-- Input data --
----------
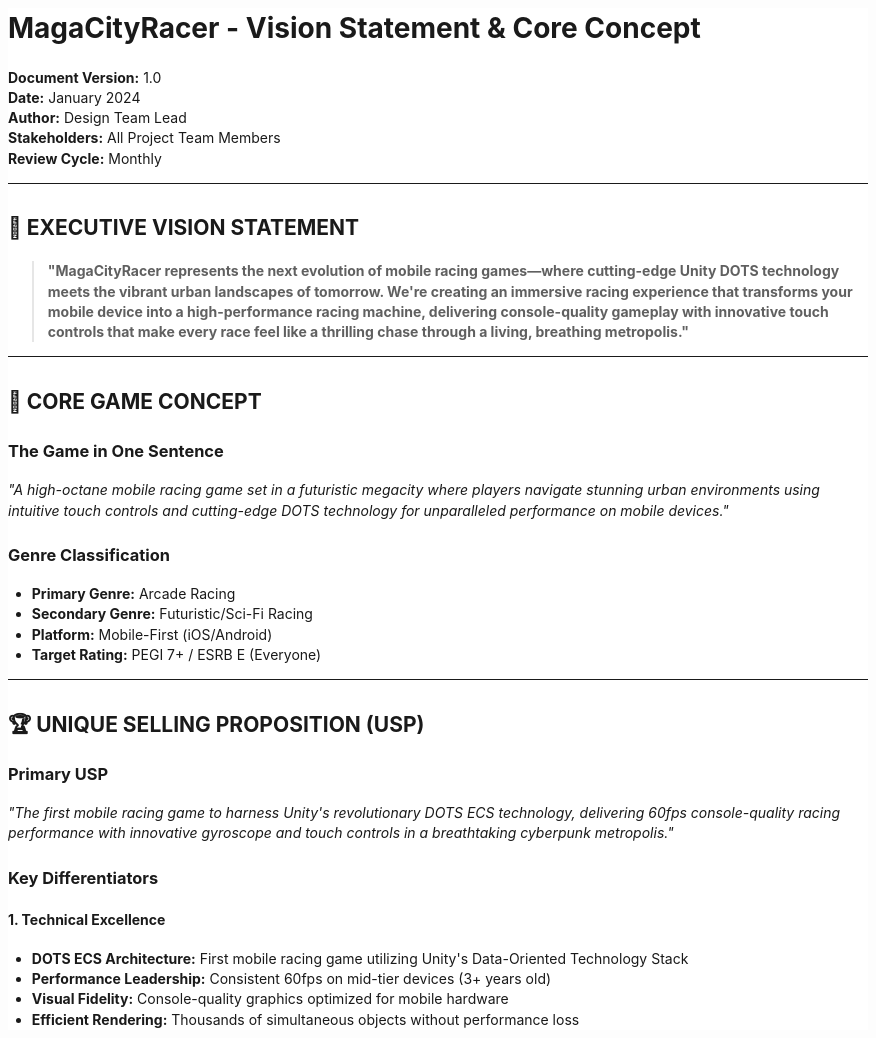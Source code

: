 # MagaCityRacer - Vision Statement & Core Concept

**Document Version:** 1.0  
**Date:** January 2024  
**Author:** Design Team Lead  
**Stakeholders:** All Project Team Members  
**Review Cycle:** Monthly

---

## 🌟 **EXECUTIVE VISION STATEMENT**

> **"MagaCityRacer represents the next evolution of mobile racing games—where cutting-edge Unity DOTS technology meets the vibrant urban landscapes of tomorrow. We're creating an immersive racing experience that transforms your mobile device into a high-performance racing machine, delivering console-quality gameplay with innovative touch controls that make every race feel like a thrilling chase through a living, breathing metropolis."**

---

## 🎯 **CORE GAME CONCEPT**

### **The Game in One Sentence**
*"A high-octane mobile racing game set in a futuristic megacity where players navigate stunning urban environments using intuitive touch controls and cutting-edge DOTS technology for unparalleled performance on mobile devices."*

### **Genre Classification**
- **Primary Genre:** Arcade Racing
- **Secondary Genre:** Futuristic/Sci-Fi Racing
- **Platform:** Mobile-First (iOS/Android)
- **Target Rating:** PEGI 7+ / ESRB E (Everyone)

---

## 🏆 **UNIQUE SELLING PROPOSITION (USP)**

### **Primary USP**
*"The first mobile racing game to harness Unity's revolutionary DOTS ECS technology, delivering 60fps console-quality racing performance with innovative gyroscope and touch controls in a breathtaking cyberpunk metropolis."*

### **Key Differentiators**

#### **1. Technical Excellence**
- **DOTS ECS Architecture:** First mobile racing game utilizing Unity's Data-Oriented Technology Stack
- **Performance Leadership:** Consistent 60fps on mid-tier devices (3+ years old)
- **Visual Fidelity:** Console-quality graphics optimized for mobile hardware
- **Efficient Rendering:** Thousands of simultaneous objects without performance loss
----------
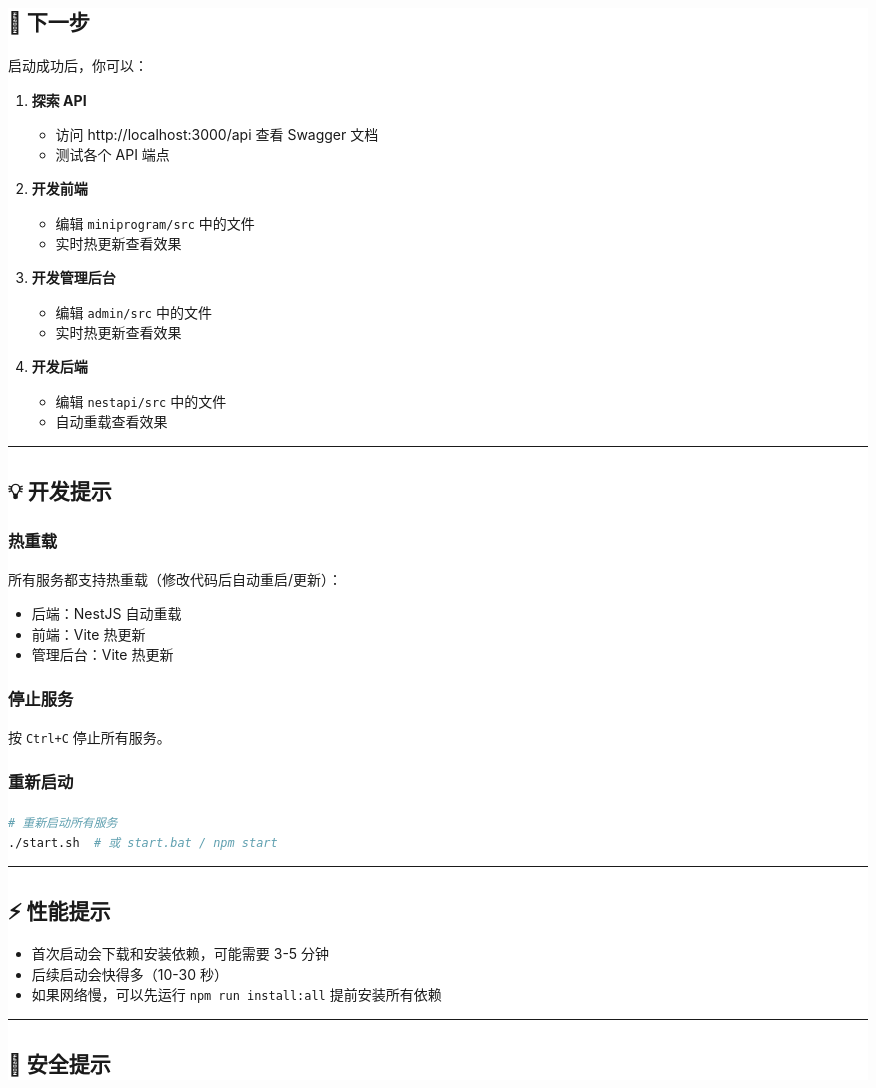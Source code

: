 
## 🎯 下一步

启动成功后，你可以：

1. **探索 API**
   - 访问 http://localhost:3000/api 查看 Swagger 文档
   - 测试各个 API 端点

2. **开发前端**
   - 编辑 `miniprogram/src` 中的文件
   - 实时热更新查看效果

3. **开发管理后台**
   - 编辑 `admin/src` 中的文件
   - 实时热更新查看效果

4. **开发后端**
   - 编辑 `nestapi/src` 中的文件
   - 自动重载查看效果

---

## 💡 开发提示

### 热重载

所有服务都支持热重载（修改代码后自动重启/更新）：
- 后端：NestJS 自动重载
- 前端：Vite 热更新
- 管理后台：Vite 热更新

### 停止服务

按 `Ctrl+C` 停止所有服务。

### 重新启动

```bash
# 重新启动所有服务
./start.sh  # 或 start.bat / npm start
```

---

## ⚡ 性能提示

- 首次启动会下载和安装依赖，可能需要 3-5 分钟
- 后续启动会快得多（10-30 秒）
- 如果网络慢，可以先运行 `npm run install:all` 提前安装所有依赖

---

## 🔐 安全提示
----------
Whenever "Genre" shows up in a line of the listing, copy that whole line.

### **Genre Classification**
- **Primary Genre:** Arcade Racing
- **Secondary Genre:** Futuristic/Sci-Fi Racing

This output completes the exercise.